German artist Gunter Demnig has spent three decades turning Berlin's sidewalks into a sprawling Holocaust memorial. His Stolpersteine, or stumbling blocks, are palm-sized brass plaques embedded in the pavement, each bearing the name, birth year, and fate of a victim of Nazi persecution.
A Simple Yet Powerful Tribute
On a rainy spring day, Demnig carefully placed a new plaque on a busy Berlin street corner. It read: “Johanna Berger, born in 1893, lived here; deported on Nov. 17, 1941, murdered on Nov. 25, 1941.” After smoothing the sand, a dozen relatives gathered around, placing white roses and reciting the Kaddish, the Jewish prayer for the dead, as traffic roared by.
Demnig installed the first Stolperstein in Berlin three decades ago. Today, over 11,000 such stones dot the city. But the project extends far beyond the German capital—more than 126,000 stones have been laid across Germany and 31 other European countries. Each one forces passersby to pause, bend down, and read the names of those who perished, often prompting questions from children.
The Artist's Vision
“My basic idea was that wherever in Europe the German Wehrmacht, the SS, the Gestapo, and their local collaborators committed murders or carried out deportations, symbolic stones should be placed there,” the 78-year-old artist told the Associated Press. For many Jewish families, these stones serve as the closest thing to a gravestone, as victims were often gassed in concentration camps and left without burial sites.
Michael Tischler, 72, a grandnephew of Johanna Berger, attended the ceremony. “The Stolpersteine are some kind of substitute for the missing gravestones,” he said. “I think this brings the family history to a certain conclusion, or at least a provisional one.”
Grassroots Research and Remembrance
The memorial stones have sparked a grassroots movement. Neighborhood initiatives, schools, and religious communities collaborate to research the Nazi past of their streets. They comb through archives and old resident lists to identify victims—Jews, communists, gays, Roma—who once lived in their homes. Once confirmed, they organize stonelaying ceremonies and ensure the brass plaques are polished regularly.
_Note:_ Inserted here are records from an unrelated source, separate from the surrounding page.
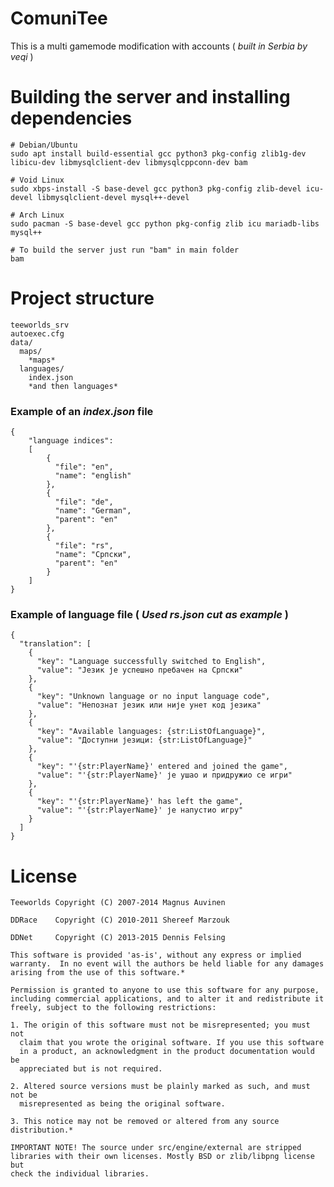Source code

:# ComuniTee
This is a multi gamemode modification with accounts ( *built in Serbia by veqi* )

# Building the server and installing dependencies
    # Debian/Ubuntu
    sudo apt install build-essential gcc python3 pkg-config zlib1g-dev libicu-dev libmysqlclient-dev libmysqlcppconn-dev bam

    # Void Linux
    sudo xbps-install -S base-devel gcc python3 pkg-config zlib-devel icu-devel libmysqlclient-devel mysql++-devel

    # Arch Linux
    sudo pacman -S base-devel gcc python pkg-config zlib icu mariadb-libs mysql++
    
    # To build the server just run "bam" in main folder
    bam

# Project structure
    teeworlds_srv
    autoexec.cfg
    data/
      maps/
        *maps*
      languages/
        index.json
        *and then languages*
### Example of an *index.json* file
    {
        "language indices":
        [
            {
              "file": "en",
              "name": "english"
            },
            {
              "file": "de",
              "name": "German",
              "parent": "en"
            },
            {
              "file": "rs",
              "name": "Српски",
              "parent": "en"
            }
        ]
    }
### Example of language file ( *Used rs.json cut as example* )
    {
      "translation": [
        {
          "key": "Language successfully switched to English",
          "value": "Језик је успешно пребачен на Српски"
        },
        {
          "key": "Unknown language or no input language code",
          "value": "Непознат језик или није унет код језика"
        },
        {
          "key": "Available languages: {str:ListOfLanguage}",
          "value": "Доступни језици: {str:ListOfLanguage}"
        },
        {
          "key": "'{str:PlayerName}' entered and joined the game",
          "value": "'{str:PlayerName}' је ушао и придружио се игри"
        },
        {
          "key": "'{str:PlayerName}' has left the game",
          "value": "'{str:PlayerName}' је напустио игру"
        }
      ]
    }



# License

    Teeworlds Copyright (C) 2007-2014 Magnus Auvinen

    DDRace    Copyright (C) 2010-2011 Shereef Marzouk

    DDNet     Copyright (C) 2013-2015 Dennis Felsing

    This software is provided 'as-is', without any express or implied
    warranty.  In no event will the authors be held liable for any damages
    arising from the use of this software.*

    Permission is granted to anyone to use this software for any purpose,
    including commercial applications, and to alter it and redistribute it
    freely, subject to the following restrictions:

    1. The origin of this software must not be misrepresented; you must not
      claim that you wrote the original software. If you use this software
      in a product, an acknowledgment in the product documentation would be
      appreciated but is not required.

    2. Altered source versions must be plainly marked as such, and must not be
      misrepresented as being the original software.

    3. This notice may not be removed or altered from any source distribution.*

    IMPORTANT NOTE! The source under src/engine/external are stripped
    libraries with their own licenses. Mostly BSD or zlib/libpng license but
    check the individual libraries.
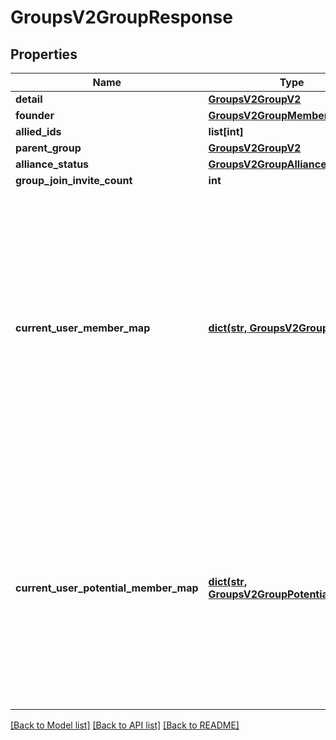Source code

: # GroupsV2GroupResponse

## Properties
Name | Type | Description | Notes
------------ | ------------- | ------------- | -------------
**detail** | [**GroupsV2GroupV2**](GroupsV2GroupV2.md) |  | [optional] 
**founder** | [**GroupsV2GroupMember**](GroupsV2GroupMember.md) |  | [optional] 
**allied_ids** | **list[int]** |  | [optional] 
**parent_group** | [**GroupsV2GroupV2**](GroupsV2GroupV2.md) |  | [optional] 
**alliance_status** | [**GroupsV2GroupAllianceStatus**](GroupsV2GroupAllianceStatus.md) |  | [optional] 
**group_join_invite_count** | **int** |  | [optional] 
**current_user_member_map** | [**dict(str, GroupsV2GroupMember)**](GroupsV2GroupMember.md) | This property will be populated if the authenticated user is a member of the group. Note that because of  account linking, a user can sometimes be part of a clan more than once.  As such, this returns the  highest member type available. | [optional] 
**current_user_potential_member_map** | [**dict(str, GroupsV2GroupPotentialMember)**](GroupsV2GroupPotentialMember.md) | This property will be populated if the authenticated user is an applicant or has an outstanding invitation to join.  Note that because of account linking, a user can sometimes be part of a clan more than once. | [optional] 

[[Back to Model list]](../README.md#documentation-for-models) [[Back to API list]](../README.md#documentation-for-api-endpoints) [[Back to README]](../README.md)


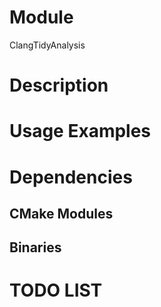 # Module

ClangTidyAnalysis


# Description





# Usage Examples



# Dependencies


## CMake Modules


## Binaries



# TODO LIST

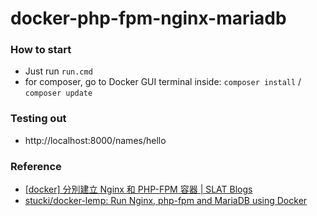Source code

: docker-php-fpm-nginx-mariadb
===================
### How to start
- Just run `run.cmd`
- for composer, go to Docker GUI terminal inside: `composer install` / `composer update`

### Testing out
- http://localhost:8000/names/hello

### Reference
- [[docker] 分別建立 Nginx 和 PHP-FPM 容器 | SLAT Blogs](https://blogs.slat.org/blog/otakupapa/42)
- [stucki/docker-lemp: Run Nginx, php-fpm and MariaDB using Docker](https://github.com/stucki/docker-lemp)
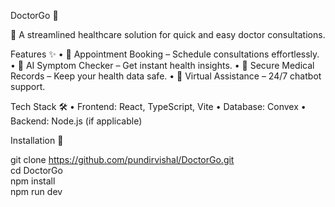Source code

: 
DoctorGo 🏥

🚀 A streamlined healthcare solution for quick and easy doctor consultations.

Features ✨
	•	🔹 Appointment Booking – Schedule consultations effortlessly.
	•	🔹 AI Symptom Checker – Get instant health insights.
	•	🔹 Secure Medical Records – Keep your health data safe.
	•	🔹 Virtual Assistance – 24/7 chatbot support.

Tech Stack 🛠
	•	Frontend: React, TypeScript, Vite
	•	Database: Convex
	•	Backend: Node.js (if applicable)

Installation 🚀

git clone https://github.com/pundirvishal/DoctorGo.git  
cd DoctorGo  
npm install  
npm run dev  
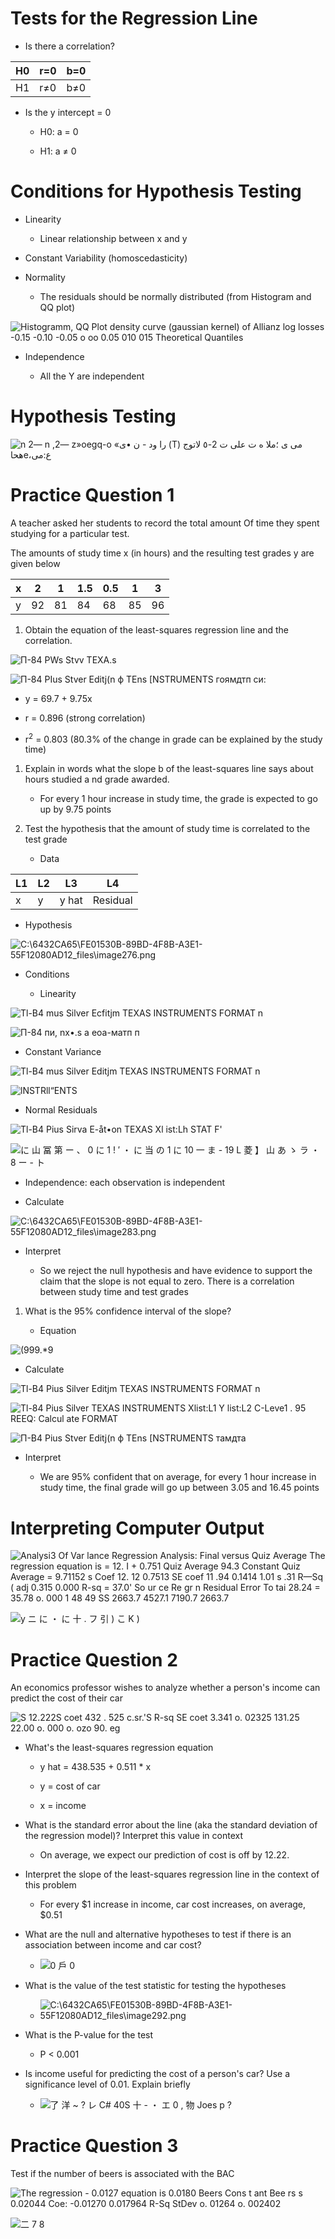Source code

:# Tests for the Regression Line

  -  Is there a correlation?

| H0 | r=0 | b=0 |
| -- | --- | --- |
| H1 | r≠0 | b≠0 |

  -  Is the y intercept = 0
    
      -  H0: a = 0
    
      -  H1: a ≠ 0

# Conditions for Hypothesis Testing

  -  Linearity
    
      -  Linear relationship between x and y

  -  Constant Variability (homoscedasticity)

  -  Normality
    
      -  The residuals should be normally distributed (from Histogram
         and QQ plot)

 ![Histogramm, QQ Plot density curve (gaussian kernel) of Allianz log
 losses -0.15 -0.10 -0.05 o oo 0.05 010 015 Theoretical Quantiles
 ](./media/image272.png)

  -  Independence
    
      -  All the Y are independent

# Hypothesis Testing

 ![n 2— n ,2— z»oegq-o «را ود - ن •ى (T) مى ى ؛ملا ه ت على ت 2-٥ لاتوج
 هحاe،ع:مى ](./media/image273.png)

# Practice Question 1

 A teacher asked her students to record the total amount Of time they
 spent studying for a particular test.
 
 The amounts of study time x (in hours) and the resulting test grades y
 are given below

| x | 2  | 1  | 1.5 | 0.5 | 1  | 3  |
| - | -- | -- | --- | --- | -- | -- |
| y | 92 | 81 | 84  | 68  | 85 | 96 |

1.   Obtain the equation of the least-squares regression line and the
     correlation.

 ![П-84 PWs Stvv TEXA.s ](./media/image274.png)
 
 ![П-84 PIus Stver Editj(n ф TEns \[NSTRUMENTS гоямдтп си:
 ](./media/image275.png)

  -  y = 69.7 + 9.75x

  -  r = 0.896 (strong correlation)

  -  r<sup>2</sup> = 0.803 (80.3% of the change in grade can be
     explained by the study time)

<!-- end list -->

1.   Explain in words what the slope b of the least-squares line says
     about hours studied a nd grade awarded.
    
      -  For every 1 hour increase in study time, the grade is expected
         to go up by 9.75 points

2.   Test the hypothesis that the amount of study time is correlated to
     the test grade
    
      -  Data

| L1 | L2 | L3    | L4       |
| -- | -- | ----- | -------- |
| x  | y  | y hat | Residual |

  -  Hypothesis

 ![C:\\6432CA65\\FE01530B-89BD-4F8B-A3E1-55F12080AD12\_files\\image276.png](./media/image276.png)

  -  Conditions
    
      -  Linearity

 ![Tl-B4 mus Silver Ecfitjm TEXAS INSTRUMENTS FORMAT n
 ](./media/image277.png)
 
 ![П-84 пи, nx•.s а еоа-матп п ](./media/image278.png)

  -  Constant Variance

 ![Tl-B4 mus Silver Editjm TEXAS INSTRUMENTS FORMAT n
 ](./media/image279.png)
 
 ![lNSTRll“ENTS ](./media/image280.png)

  -  Normal Residuals

 ![Tl-B4 Pius Sirva E-åt•on TEXAS Xl ist:Lh STAT F'
 ](./media/image281.png)
 
 ![に 山 冨 第 ー 、 0 に 1 \! ′ ・ に 当 の 1 に 10 一 ま - 19 L 菱 】 山 あ ゝ ラ ・ 8 ー -
 ト ](./media/image282.png)

  -  Independence: each observation is
 independent

<!-- end list -->

  -  Calculate

 ![C:\\6432CA65\\FE01530B-89BD-4F8B-A3E1-55F12080AD12\_files\\image283.png](./media/image283.png)

  -  Interpret
    
      -  So we reject the null hypothesis and have evidence to support
         the claim that the slope is not equal to zero. There is a
         correlation between study time and test grades

<!-- end list -->

1.   What is the 95% confidence interval of the slope?
    
      -  Equation

 ![(999.\*9 ](./media/image284.png)

  -  Calculate

 ![Tl-B4 Pius Silver Editjm TEXAS INSTRUMENTS FORMAT n
 ](./media/image285.png)
 
 ![Tl-84 Pius Silver TEXAS INSTRUMENTS Xlist:L1 Y list:L2 C-Leve1 . 95
 REEQ: Calcul ate FORMAT ](./media/image286.png)
 
 ![П-В4 Pius Stver Editj(n ф TEns \[NSTRUMENTS тамдта
 ](./media/image287.png)

  -  Interpret
    
      -  We are 95% confident that on average, for every 1 hour
         increase in study time, the final grade will go up between
         3.05 and 16.45 points

# Interpreting Computer Output

 ![Analysi3 Of Var lance Regression Analysis: Final versus Quiz Average
 The regression equation is = 12. I + 0.751 Quiz Average 94.3 Constant
 Quiz Average = 9.71152 s Coef 12. 12 0.7513 SE coef 11 .94 0.1414 1.01
 s .31 R—Sq ( adj 0.315 0.000 R-sq = 37.0' So ur ce Re gr n Residual
 Error To tai 28.24 = 35.78 o. 000 1 48 49 SS 2663.7 4527.1 7190.7
 2663.7 ](./media/image288.png)
 
 ![y ニ に ・ に 十 . フ 引 ) こ K ) ](./media/image289.png)

# Practice Question 2

 An economics professor wishes to analyze whether a person's income can
 predict the cost of their car
 
 ![S 12.222S coet 432 . 525 c.sr.'S R-sq SE coet 3.341 o. 02325 131.25
 22.00 o. 000 o. ozo 90. eg ](./media/image290.png)

  -  What's the least-squares regression equation
    
      -  y hat = 438.535 + 0.511 \* x
    
      -  y = cost of car
    
      -  x = income

  -  What is the standard error about the line (aka the standard
     deviation of the regression model)? Interpret this value in
     context
    
      -  On average, we expect our prediction of cost is off by 12.22.

  -  Interpret the slope of the least-squares regression line in the
     context of this problem
    
      -  For every $1 increase in income, car cost increases, on
         average, $0.51

  -  What are the null and alternative hypotheses to test if there is
     an association between income and car cost?
    
      -  ![0 戶 0 ](./media/image291.png)

  -  What is the value of the test statistic for testing the
         hypotheses
    
      -  ![C:\\6432CA65\\FE01530B-89BD-4F8B-A3E1-55F12080AD12\_files\\image292.png](./media/image292.png)

  -  What is the P-value for the test
    
      -  P \< 0.001

  -  Is income useful for predicting the cost of a person's car? Use a
     significance level of 0.01. Explain briefly
    
      -  ![了 洋 ~ ? レ C\# 40S 十 - ・ エ 0 , 物 Joes p ?
         ](./media/image293.png)

# Practice Question 3

 Test if the number of beers is associated with the BAC
 
 ![The regression - 0.0127 equation is 0.0180 Beers Cons t ant Bee rs s
 0.02044 Coe: -0.01270 0.017964 R-Sq StDev o. 01264 o. 002402
 ](./media/image294.png)
 
 ![二 7 8 ](./media/image295.png)
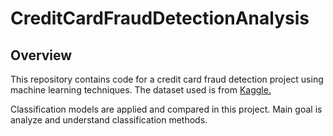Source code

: # CreditCardFraudDetectionAnalysis

## Overview
This repository contains code for a credit card fraud detection project using machine learning techniques. The dataset used is from [Kaggle.](https://www.kaggle.com/datasets/nelgiriyewithana/credit-card-fraud-detection-dataset-2023/data)

Classification models are applied and compared in this project. Main goal is analyze and understand classification methods.

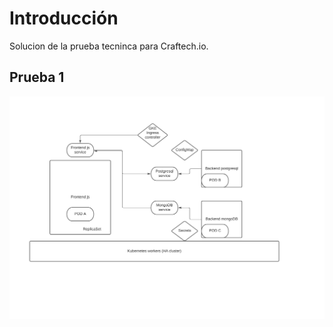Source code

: 

# Introducción

Solucion de la prueba tecninca para Craftech.io.

## Prueba 1

![Prueba 1 chart de ejemplo](https://raw.githubusercontent.com/axelluguercio/technical_interview/main/arquitecture.png)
On Wednesday, 10th graders from Friedrich-Bergius-Schule attended a ceremony on Stierstraße, where 62 Stolpersteine now mark the lives of Jewish residents. Three new stones for the Krein family—Michael, his wife Maria, and their daughter Dalila—were added. While Maria and Dalila escaped to the U.S. and British-controlled Palestine, Michael died in Berlin in 1940 as a forced laborer.
Sixteen-year-old student Sibilla Ehrlich watched as violinists played and elderly neighbors shared stories. “It is just so horrible, all this hatred of others,” she said. “I keep thinking: what if this had been my family.”
History and Hope
Before the Holocaust, Berlin had Germany's largest Jewish community—about 160,500 Jews in 1933. By 1945, only 7,000 remained due to emigration and extermination. In total, around 6 million European Jews and others were killed.
As Germany marks 81 years since Allied liberation on May 8, many fear the Holocaust's lessons are fading amid rising far-right influence. Yet Tischler finds hope in the Stolpersteine. “I hope that these stones will still give some people pause for thought,” he said.